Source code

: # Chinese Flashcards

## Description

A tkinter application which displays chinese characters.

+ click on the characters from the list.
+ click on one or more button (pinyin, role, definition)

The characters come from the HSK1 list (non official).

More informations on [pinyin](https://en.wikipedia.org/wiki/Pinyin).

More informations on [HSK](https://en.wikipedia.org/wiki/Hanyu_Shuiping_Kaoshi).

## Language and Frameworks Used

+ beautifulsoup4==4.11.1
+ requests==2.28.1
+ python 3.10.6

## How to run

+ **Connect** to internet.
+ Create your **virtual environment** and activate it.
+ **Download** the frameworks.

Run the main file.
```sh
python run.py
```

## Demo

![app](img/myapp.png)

==============================

■ Directions ■
Beginning with the line that holds "# Chinese Flashcards" and ending with the last line of the data, copy each line exactly and add nothing.

■ Solution for this task ■
: # Chinese Flashcards

## Description

A tkinter application which displays chinese characters.

+ click on the characters from the list.
+ click on one or more button (pinyin, role, definition)

The characters come from the HSK1 list (non official).

More informations on [pinyin](https://en.wikipedia.org/wiki/Pinyin).

More informations on [HSK](https://en.wikipedia.org/wiki/Hanyu_Shuiping_Kaoshi).

## Language and Frameworks Used

+ beautifulsoup4==4.11.1
+ requests==2.28.1
+ python 3.10.6

## How to run

+ **Connect** to internet.
+ Create your **virtual environment** and activate it.
+ **Download** the frameworks.

Run the main file.
```sh
python run.py
```

## Demo

![app](img/myapp.png)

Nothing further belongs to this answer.